Candida species and oral mycobiota of patients clinically diagnosed with oral thrush

Abstract

Overgrowth of Candida yeasts in the oral cavity may result in the development of oral thrush in immunocompromised individuals. This study analyzed the diversity and richness of the oral mycobiota of patients clinically diagnosed with oral thrush (OT), follow-up of oral thrush patients after antifungal therapy (AT), and healthy controls (HC). Oral rinse and oral swab samples were collected from 38 OT patients, 21 AT patients, and 41 healthy individuals (HC). Pellet from the oral rinse and oral swab were used for the isolation of oral Candida yeasts on Brilliance Candida Agar followed by molecular speciation. ITS1 amplicon sequencing using Illumina MiSeq was performed on DNA extracted from the oral rinse pellet of 16 OT, 7 AT, and 7 HC oral rinse samples. Trimmed sequence data were taxonomically grouped and analyzed using the CLC Microbial Genomics Module workflow. Candida yeasts were isolated at significantly higher rates from oral rinse and swab samples of OT (68.4%, p < 0.001) and AT (61.9%, p = 0.012) patients, as compared to HC (26.8%). Predominance of Candida albicans specifically, was noted in OT (60.5%, p < 0.001) and AT (42.9%, p = 0.006) vs. HC (9.8%), while non-albicans Candida species was dominant in HC. Analysis of oral mycobiota from OT patients showed the presence of 8 phyla, 222 genera, and 309 fungal species. Low alpha diversity (Shannon index, p = 0.006; Chao-1 biased corrected index, p = 0.01), varied beta diversity (Bray-Curtis, p = 0.01986; Jaccard, p = 0.02766; Weighted UniFrac, p = 0.00528), and increased relative abundance of C. albicans (p = 3.18E-02) was significantly associated with the oral mycobiota of OT vs. HC. This study supported that C. albicans is the main etiological agent in oral thrush and highlights the association of fungal biodiversity with the pathophysiology of oral thrush.
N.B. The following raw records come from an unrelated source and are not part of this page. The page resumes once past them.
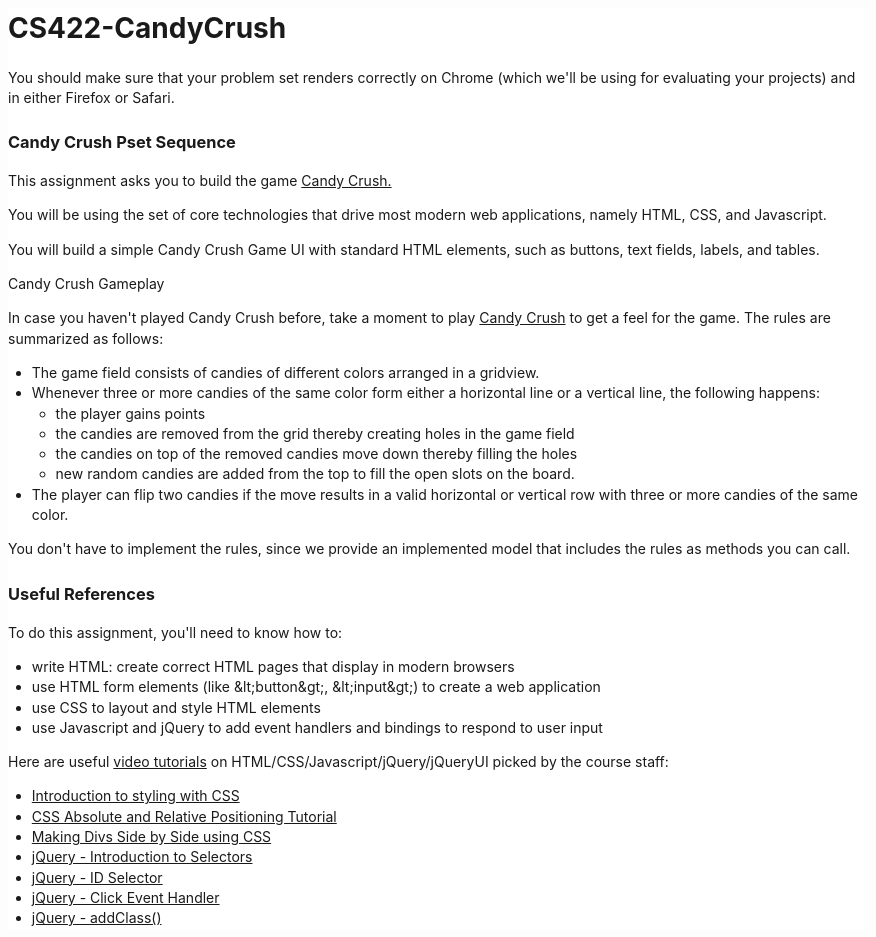 # CS422-CandyCrush

You should make sure that your problem set renders correctly on Chrome (which we&#39;ll be using for evaluating your projects) and in either Firefox or Safari.

### Candy Crush Pset Sequence

This assignment asks you to build the game [Candy Crush.](https://en.wikipedia.org/wiki/Candy_Crush_Saga)

You will be using the set of core technologies that drive most modern web applications, namely HTML, CSS, and Javascript.

You will build a simple Candy Crush Game UI with standard HTML elements, such as buttons, text fields, labels, and tables.

Candy Crush Gameplay

In case you haven&#39;t played Candy Crush before, take a moment to play [Candy Crush](https://king.com/play/candycrush) to get a feel for the game. The rules are summarized as follows:

- The game field consists of candies of different colors arranged in a gridview.
- Whenever three or more candies of the same color form either a horizontal line or a vertical line, the following happens:
  - the player gains points
  - the candies are removed from the grid thereby creating holes in the game field
  - the candies on top of the removed candies move down thereby filling the holes
  - new random candies are added from the top to fill the open slots on the board.
- The player can flip two candies if the move results in a valid horizontal or vertical row with three or more candies of the same color.

You don&#39;t have to implement the rules, since we provide an implemented model that includes the rules as methods you can call.

### Useful References

To do this assignment, you&#39;ll need to know how to:

- write HTML: create correct HTML pages that display in modern browsers
- use HTML form elements (like \&lt;button\&gt;, \&lt;input\&gt;) to create a web application
- use CSS to layout and style HTML elements
- use Javascript and jQuery to add event handlers and bindings to respond to user input

Here are useful [video tutorials](http://crowdy.juhokim.com/) on HTML/CSS/Javascript/jQuery/jQueryUI picked by the course staff:

- [Introduction to styling with CSS](https://www.youtube.com/watch?v=vkCOfmqG6ys&amp;t=8s&amp;ab_channel=LevelUpTuts)
- [CSS Absolute and Relative Positioning Tutorial](https://www.youtube.com/watch?v=aFtByxWjfLY&amp;ab_channel=LearnWebCode)
- [Making Divs Side by Side using CSS](https://www.youtube.com/watch?v=4iMTE1rpnXs&amp;ab_channel=garnattione)
- [jQuery - Introduction to Selectors](https://youtu.be/rQJW0l1WcRo)
- [jQuery - ID Selector](https://youtu.be/evLctw1xZlE)
- [jQuery - Click Event Handler](https://youtu.be/LyKoTIfnUTk)
- [jQuery - addClass()](https://youtu.be/ZMHw6YZxU9Q)
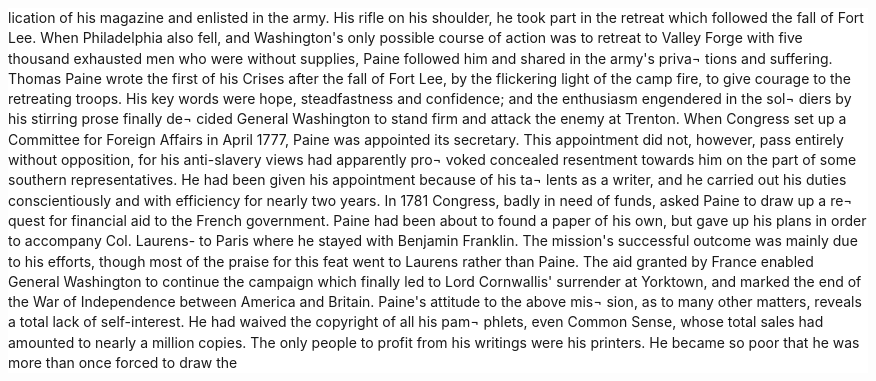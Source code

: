 lication of his magazine and enlisted
in the army. His rifle on his shoulder,
he took part in the retreat which
followed the fall of Fort Lee.
When Philadelphia also fell, and
Washington's only possible course of
action was to retreat to Valley Forge
with five thousand exhausted men who
were without supplies, Paine followed
him and shared in the army's priva¬
tions and suffering.
Thomas Paine wrote the first of his
Crises after the fall of Fort Lee, by
the flickering light of the camp fire,
to give courage to the retreating
troops. His key words were hope,
steadfastness and confidence; and
the enthusiasm engendered in the sol¬
diers by his stirring prose finally de¬
cided General Washington to stand
firm and attack the enemy at Trenton.
When Congress set up a Committee
for Foreign Affairs in April 1777, Paine
was appointed its secretary. This
appointment did not, however, pass
entirely without opposition, for his
anti-slavery views had apparently pro¬
voked concealed resentment towards
him on the part of some southern
representatives. He had been given
his appointment because of his ta¬
lents as a writer, and he carried out
his duties conscientiously and with
efficiency for nearly two years.
In 1781 Congress, badly in need of
funds, asked Paine to draw up a re¬
quest for financial aid to the French
government. Paine had been about to
found a paper of his own, but gave
up his plans in order to accompany
Col. Laurens- to Paris where he stayed
with Benjamin Franklin. The mission's
successful outcome was mainly due
to his efforts, though most of the
praise for this feat went to Laurens
rather than Paine.
The aid granted by France enabled
General Washington to continue the
campaign which finally led to Lord
Cornwallis' surrender at Yorktown,
and marked the end of the War of
Independence between America and
Britain.
Paine's attitude to the above mis¬
sion, as to many other matters, reveals
a total lack of self-interest. He had
waived the copyright of all his pam¬
phlets, even Common Sense, whose
total sales had amounted to nearly a
million copies. The only people to
profit from his writings were his
printers.
He became so poor that he was
more than once forced to draw the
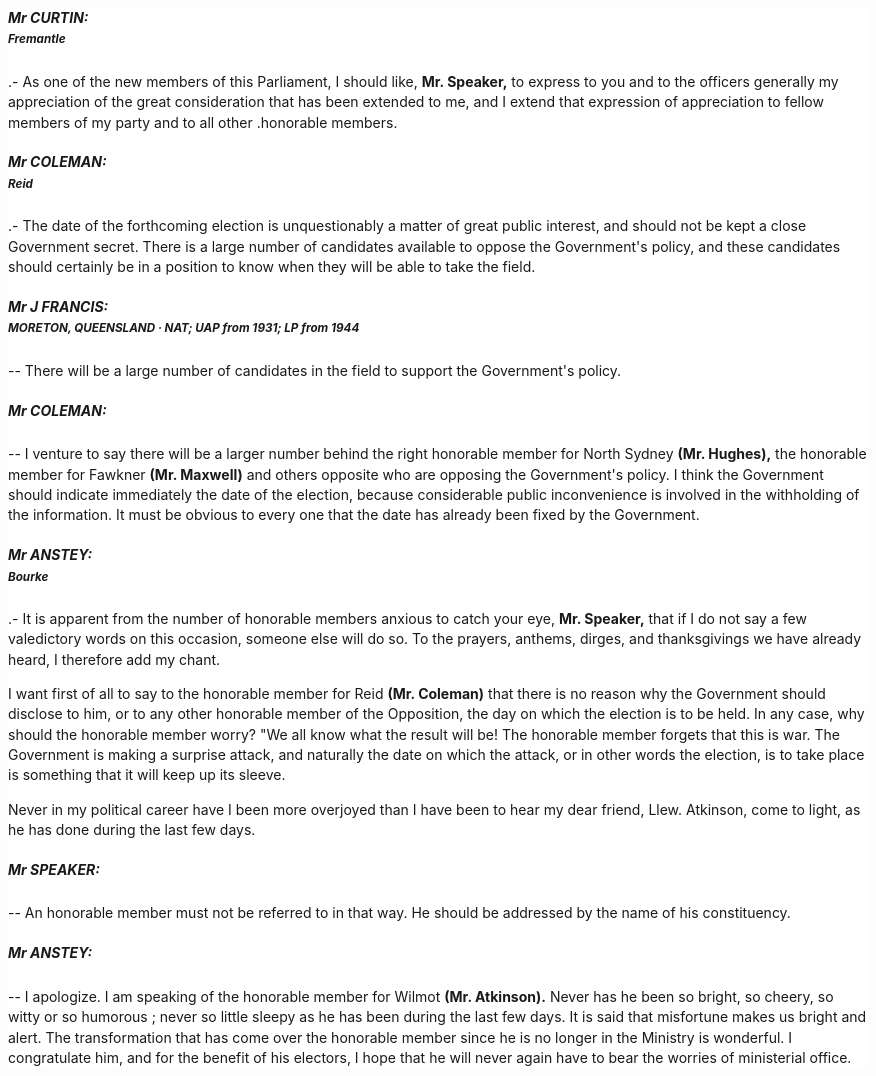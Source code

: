 ##### Mr CURTIN:<br><small class="text-muted">Fremantle</small>

.- As one of the new members of this Parliament, I should like,  **Mr. Speaker,**  to express to you and to the officers generally my appreciation of the great consideration that has been extended to me, and I extend that expression of appreciation to fellow members of my party and to all other .honorable members. 

##### Mr COLEMAN:<br><small class="text-muted">Reid</small>

.- The date of the forthcoming election is unquestionably a matter of great public interest, and should not be kept a close Government secret. There is a large number of candidates available to oppose the Government's policy, and these candidates should certainly be in a position to know when they will be able to take the field. 

##### Mr J FRANCIS:<br><small class="text-muted">MORETON, QUEENSLAND &middot; NAT; UAP from 1931; LP from 1944</small>

-- There will be a large number of candidates in the field to support the Government's policy. 

##### Mr COLEMAN:

-- I venture to say there will be a larger number behind the right honorable member for North Sydney  **(Mr. Hughes),**  the honorable member for Fawkner  **(Mr. Maxwell)**  and others opposite who are opposing the Government's policy. I think the Government should indicate immediately the date of the election, because considerable public inconvenience is involved in the withholding of the information. It must be obvious to every one that the date has already been fixed by the Government. 

##### Mr ANSTEY:<br><small class="text-muted">Bourke</small>

.- It is apparent from the number of honorable members anxious to catch your eye,  **Mr. Speaker,**  that if I do not say a few valedictory words on this occasion, someone else will do so. To the prayers, anthems, dirges, and thanksgivings we have already heard, I therefore add my chant. 

I want first of all to say to the honorable member for Reid  **(Mr. Coleman)**  that there is no reason why the Government should disclose to him, or to any other honorable  member of the Opposition, the day on which the election is to be held. In any case, why should the honorable member worry? "We all know what the result will be! The honorable member forgets that this is war. The Government is making a surprise attack, and naturally the date on which the attack, or in other words the election, is to take place is something that it will keep up its sleeve. 

Never in my political career have I been more overjoyed than I have been to hear my dear friend, Llew. Atkinson, come to light, as he has done during the last few days. 

##### Mr SPEAKER:

-- An honorable member must not be referred to in that way. He should be addressed by the name of his constituency. 

##### Mr ANSTEY:

-- I apologize. I am speaking of the honorable member for Wilmot  **(Mr. Atkinson).**  Never has he been so bright, so cheery, so witty or so humorous ; never so little sleepy as he has been during the last few days. It is said that misfortune makes us bright and alert. The transformation that has come over the honorable member since he is no longer in the Ministry is wonderful. I congratulate him, and for the benefit of his electors, I hope that he will never again have to bear the worries of ministerial office. 
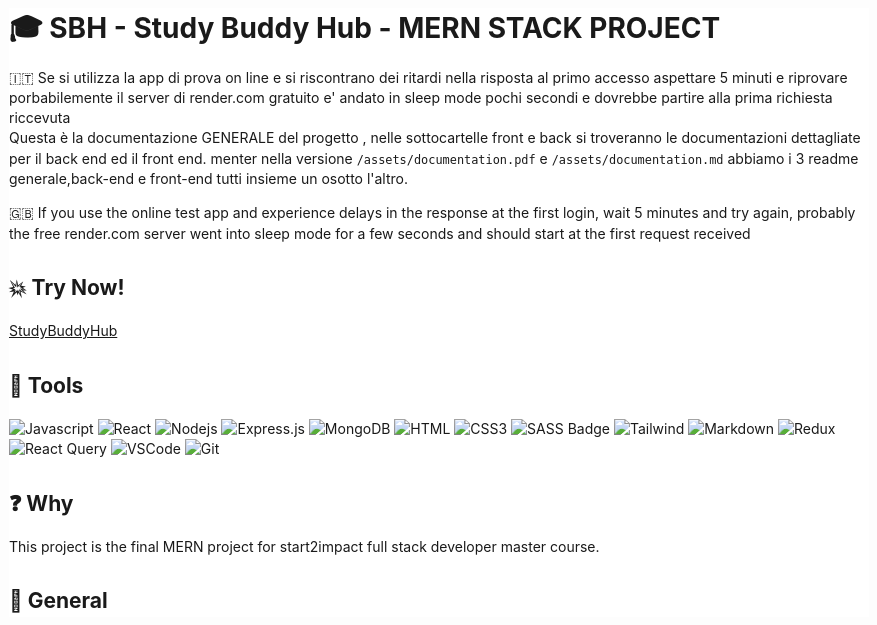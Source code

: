 # :mortar_board: SBH - Study Buddy Hub - MERN STACK PROJECT

:it:
Se si utilizza la app di prova on line e si riscontrano dei ritardi nella risposta al primo accesso aspettare 5 minuti e riprovare porbabilemente il server di render.com gratuito e' andato in sleep mode pochi secondi e dovrebbe partire alla prima richiesta riccevuta<br>
Questa è la documentazione GENERALE del progetto , nelle sottocartelle front e back si troveranno le documentazioni dettagliate per il back end ed il front end. menter nella versione `/assets/documentation.pdf` e `/assets/documentation.md` abbiamo i 3 readme generale,back-end e front-end tutti insieme un osotto l'altro.<br>

:uk:
If you use the online test app and experience delays in the response at the first login, wait 5 minutes and try again, probably the free render.com server went into sleep mode for a few seconds and should start at the first request received<br>

## :boom: Try Now!

[StudyBuddyHub](https://studybuddyhub.netlify.app/)

## :hammer: Tools

![Javascript](https://img.shields.io/badge/Javascript-F0DB4F?style=for-the-badge&labelColor=black&logo=javascript&logoColor=F0DB4F)
![React](https://img.shields.io/badge/-React-61DBFB?style=for-the-badge&labelColor=black&logo=react&logoColor=61DBFB)
![Nodejs](https://img.shields.io/badge/Nodejs-3C873A?style=for-the-badge&labelColor=black&logo=node.js&logoColor=3C873A)
![Express.js](https://img.shields.io/badge/Express.js-000000?style=for-the-badge&logo=express&logoColor=white)
![MongoDB](https://img.shields.io/badge/MongoDB-4EA94B?style=for-the-badge&logo=mongodb&logoColor=white)
![HTML](https://img.shields.io/badge/HTML5-E34F26?style=for-the-badge&logo=html5&logoColor=white)
![CSS3](https://img.shields.io/badge/CSS3-1572B6?style=for-the-badge&logo=css3&logoColor=white)
![SASS Badge](https://img.shields.io/badge/Sass-CC6699?style=for-the-badge&logo=sass&logoColor=white)
![Tailwind](https://img.shields.io/badge/Tailwind_CSS-092749?style=for-the-badge&logo=tailwindcss&logoColor=06B6D4&labelColor=000000)
![Markdown](https://img.shields.io/badge/Markdown-000000?style=for-the-badge&logo=markdown&logoColor=white)
![Redux](https://img.shields.io/badge/Redux-593D88?style=for-the-badge&logo=redux&logoColor=white)
![React Query](https://img.shields.io/badge/-React_Query-FF4154?style=for-the-badge&logo=react%20query&logoColor=white)
![VSCode](https://img.shields.io/badge/Visual_Studio-0078d7?style=for-the-badge&logo=visual%20studio&logoColor=white)
![Git](https://img.shields.io/badge/Git-F05032?style=for-the-badge&logo=git&logoColor=white)

## :question: Why

This project is the final MERN project for start2impact full stack developer master course.

## :punch: General
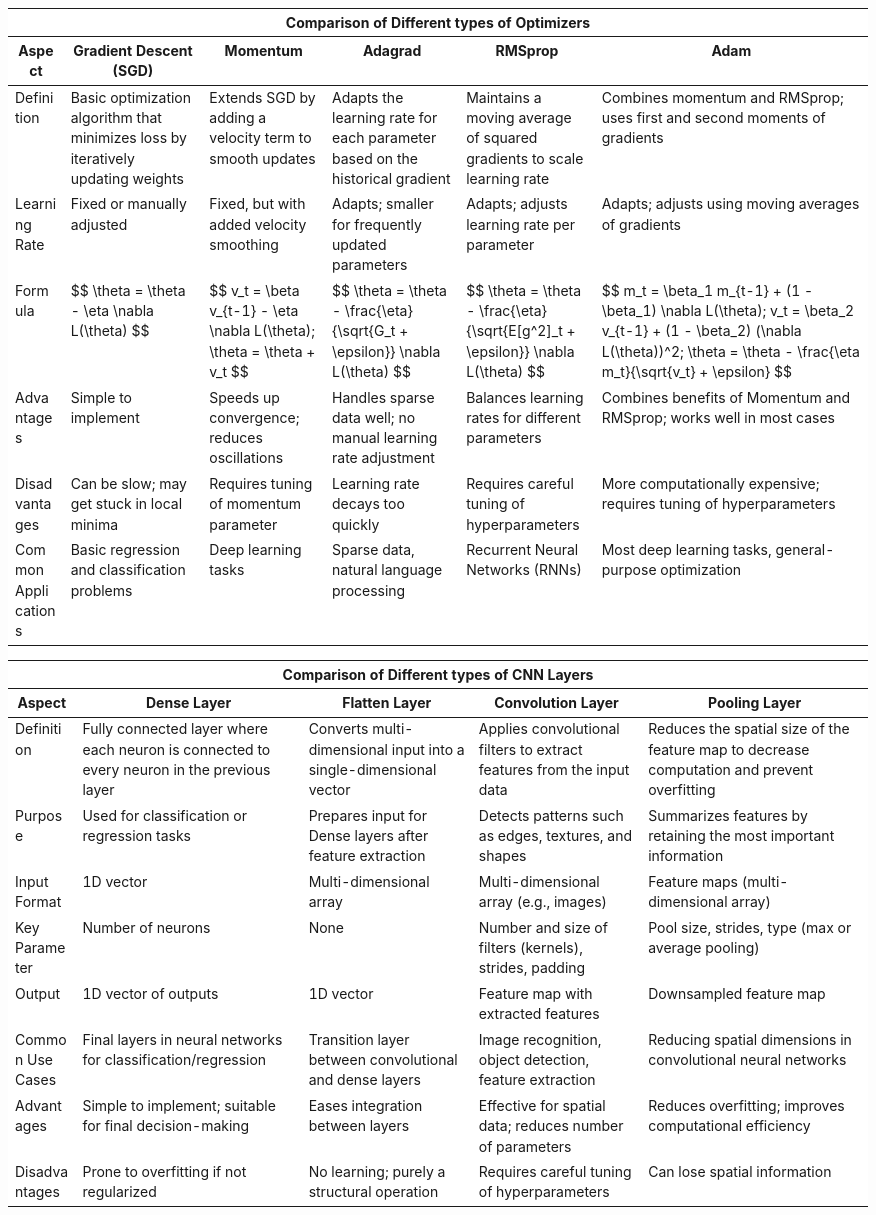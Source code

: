 </table><table ><thead><tr><th colspan="8" >Comparison of Different types of Optimizers</th></tr><tr><th>Aspect</th><th>Gradient Descent (SGD)</th><th>Momentum</th><th>Adagrad</th><th>RMSprop</th><th>Adam</th></tr></thead><tbody><tr><td >Definition</td><td >Basic optimization algorithm that minimizes loss by iteratively updating weights</td><td >Extends SGD by adding a velocity term to smooth updates</td><td >Adapts the learning rate for each parameter based on the historical gradient</td><td >Maintains a moving average of squared gradients to scale learning rate</td><td >Combines momentum and RMSprop; uses first and second moments of gradients</td></tr><tr><td >Learning Rate</td><td >Fixed or manually adjusted</td><td >Fixed, but with added velocity smoothing</td><td >Adapts; smaller for frequently updated parameters</td><td >Adapts; adjusts learning rate per parameter</td><td >Adapts; adjusts using moving averages of gradients</td></tr><tr><td >Formula</td><td >$$ \theta = \theta - \eta \nabla L(\theta) $$</td><td >$$ v_t = \beta v_{t-1} - \eta \nabla L(\theta); \theta = \theta + v_t $$</td><td >$$ \theta = \theta - \frac{\eta}{\sqrt{G_t + \epsilon}} \nabla L(\theta) $$</td><td >$$ \theta = \theta - \frac{\eta}{\sqrt{E[g^2]_t + \epsilon}} \nabla L(\theta) $$</td><td >$$ m_t = \beta_1 m_{t-1} + (1 - \beta_1) \nabla L(\theta); v_t = \beta_2 v_{t-1} + (1 - \beta_2) (\nabla L(\theta))^2; \theta = \theta - \frac{\eta m_t}{\sqrt{v_t} + \epsilon} $$</td></tr><tr><td >Advantages</td><td >Simple to implement</td><td >Speeds up convergence; reduces oscillations</td><td >Handles sparse data well; no manual learning rate adjustment</td><td >Balances learning rates for different parameters</td><td >Combines benefits of Momentum and RMSprop; works well in most cases</td></tr><tr><td >Disadvantages</td><td >Can be slow; may get stuck in local minima</td><td >Requires tuning of momentum parameter</td><td >Learning rate decays too quickly</td><td >Requires careful tuning of hyperparameters</td><td >More computationally expensive; requires tuning of hyperparameters</td></tr><tr><td >Common Applications</td><td >Basic regression and classification problems</td><td >Deep learning tasks</td><td >Sparse data, natural language processing</td><td >Recurrent Neural Networks (RNNs)</td><td >Most deep learning tasks, general-purpose optimization</td></tr></tbody>
</table><table ><thead><tr><th colspan="8" >Comparison of Different types of CNN Layers</th></tr><tr><th>Aspect</th><th>Dense Layer</th><th>Flatten Layer</th><th>Convolution Layer</th><th>Pooling Layer</th></tr></thead><tbody><tr><td >Definition</td><td >Fully connected layer where each neuron is connected to every neuron in the previous layer</td><td >Converts multi-dimensional input into a single-dimensional vector</td><td >Applies convolutional filters to extract features from the input data</td><td >Reduces the spatial size of the feature map to decrease computation and prevent overfitting</td></tr><tr><td >Purpose</td><td >Used for classification or regression tasks</td><td >Prepares input for Dense layers after feature extraction</td><td >Detects patterns such as edges, textures, and shapes</td><td >Summarizes features by retaining the most important information</td></tr><tr><td >Input Format</td><td >1D vector</td><td >Multi-dimensional array</td><td >Multi-dimensional array (e.g., images)</td><td >Feature maps (multi-dimensional array)</td></tr><tr><td >Key Parameter</td><td >Number of neurons</td><td >None</td><td >Number and size of filters (kernels), strides, padding</td><td >Pool size, strides, type (max or average pooling)</td></tr><tr><td >Output</td><td >1D vector of outputs</td><td >1D vector</td><td >Feature map with extracted features</td><td >Downsampled feature map</td></tr><tr><td >Common Use Cases</td><td >Final layers in neural networks for classification/regression</td><td >Transition layer between convolutional and dense layers</td><td >Image recognition, object detection, feature extraction</td><td >Reducing spatial dimensions in convolutional neural networks</td></tr><tr><td >Advantages</td><td >Simple to implement; suitable for final decision-making</td><td >Eases integration between layers</td><td >Effective for spatial data; reduces number of parameters</td><td >Reduces overfitting; improves computational efficiency</td></tr><tr><td >Disadvantages</td><td >Prone to overfitting if not regularized</td><td >No learning; purely a structural operation</td><td >Requires careful tuning of hyperparameters</td><td >Can lose spatial information</td></tr></tbody>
Fig 1. Box plots depicting alpha diversity measures for each study group (AT, HC, and OT).

(a) Shannon entropy and (b) Chao-1 biased corrected analysis. The different colors represent the oral thrush status of participants.

Fig 2. Beta diversity (Bray-Curtis) PCoA plots.

The graph highlights the relationship between (a) OT, HC, and AT study groups. Pco1 (16%) and Pco2 (43%) examined the difference in oral mycobiota composition between oral rinse samples, with significant clustering evident in OT vs. HC participants (p = 0.02). Clinical variables such as (b) age, (c) sex, and (d) ethnicity were analyzed for OT patients, with no significant differences observed (p ≥ 0.05).

Fig 3. Venn diagram illustrating the number of shared and distinct species in the oral mycobiota of oral thrush, healthy control, and follow-up participant oral rinse samples.

Fig 4. Relative abundance of the top 10 fungal species according to study group (arranged from highest to lowest species relative abundance in OT patients).

Fig 5. Significant differential abundance (p < 0.05) of fungal taxa within group pairs.

a) OT vs. HC (Top 25 strains that showed significant downregulation in OT patients), b) AT vs. HC (A total of 20 strains showed significant upregulation in AT patients, while 1 species showed significant downregulation), c) AT vs. OT (Top 25 strains that showed significant upregulation in AT patients, while only 2 strains showed significant downregulation).